Segment Start: Available data

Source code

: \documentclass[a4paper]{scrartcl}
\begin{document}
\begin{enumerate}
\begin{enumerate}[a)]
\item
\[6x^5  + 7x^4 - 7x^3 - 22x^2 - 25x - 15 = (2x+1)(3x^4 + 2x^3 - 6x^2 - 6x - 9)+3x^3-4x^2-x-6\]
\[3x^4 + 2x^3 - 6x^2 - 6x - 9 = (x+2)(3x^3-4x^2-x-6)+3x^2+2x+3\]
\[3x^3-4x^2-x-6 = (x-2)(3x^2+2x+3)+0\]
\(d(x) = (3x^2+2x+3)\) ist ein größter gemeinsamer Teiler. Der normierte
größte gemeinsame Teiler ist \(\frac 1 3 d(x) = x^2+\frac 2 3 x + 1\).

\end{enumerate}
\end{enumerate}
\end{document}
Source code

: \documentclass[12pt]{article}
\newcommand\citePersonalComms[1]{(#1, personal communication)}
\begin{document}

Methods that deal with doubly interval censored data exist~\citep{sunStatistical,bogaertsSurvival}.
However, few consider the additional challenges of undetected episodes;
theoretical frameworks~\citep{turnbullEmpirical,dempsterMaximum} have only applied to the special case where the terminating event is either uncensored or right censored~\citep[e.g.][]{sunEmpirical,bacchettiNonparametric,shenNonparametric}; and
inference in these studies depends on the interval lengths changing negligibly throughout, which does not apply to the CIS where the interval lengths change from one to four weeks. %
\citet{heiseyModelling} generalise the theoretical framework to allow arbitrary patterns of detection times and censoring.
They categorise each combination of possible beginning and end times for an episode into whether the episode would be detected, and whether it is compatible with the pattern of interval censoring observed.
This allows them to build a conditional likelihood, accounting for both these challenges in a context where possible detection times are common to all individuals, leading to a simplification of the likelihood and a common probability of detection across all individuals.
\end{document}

Segment End: Available data

What this task involves: Copy each record from above without leaving any out.

Exercise output:
Source code

: \documentclass[a4paper]{scrartcl}
\begin{document}
\begin{enumerate}
\begin{enumerate}[a)]
\item
\[6x^5  + 7x^4 - 7x^3 - 22x^2 - 25x - 15 = (2x+1)(3x^4 + 2x^3 - 6x^2 - 6x - 9)+3x^3-4x^2-x-6\]
\[3x^4 + 2x^3 - 6x^2 - 6x - 9 = (x+2)(3x^3-4x^2-x-6)+3x^2+2x+3\]
\[3x^3-4x^2-x-6 = (x-2)(3x^2+2x+3)+0\]
\(d(x) = (3x^2+2x+3)\) ist ein größter gemeinsamer Teiler. Der normierte
größte gemeinsame Teiler ist \(\frac 1 3 d(x) = x^2+\frac 2 3 x + 1\).

\end{enumerate}
\end{enumerate}
\end{document}
Source code

: \documentclass[12pt]{article}
\newcommand\citePersonalComms[1]{(#1, personal communication)}
\begin{document}

Methods that deal with doubly interval censored data exist~\citep{sunStatistical,bogaertsSurvival}.
However, few consider the additional challenges of undetected episodes;
theoretical frameworks~\citep{turnbullEmpirical,dempsterMaximum} have only applied to the special case where the terminating event is either uncensored or right censored~\citep[e.g.][]{sunEmpirical,bacchettiNonparametric,shenNonparametric}; and
inference in these studies depends on the interval lengths changing negligibly throughout, which does not apply to the CIS where the interval lengths change from one to four weeks. %
\citet{heiseyModelling} generalise the theoretical framework to allow arbitrary patterns of detection times and censoring.
They categorise each combination of possible beginning and end times for an episode into whether the episode would be detected, and whether it is compatible with the pattern of interval censoring observed.
This allows them to build a conditional likelihood, accounting for both these challenges in a context where possible detection times are common to all individuals, leading to a simplification of the likelihood and a common probability of detection across all individuals.
\end{document}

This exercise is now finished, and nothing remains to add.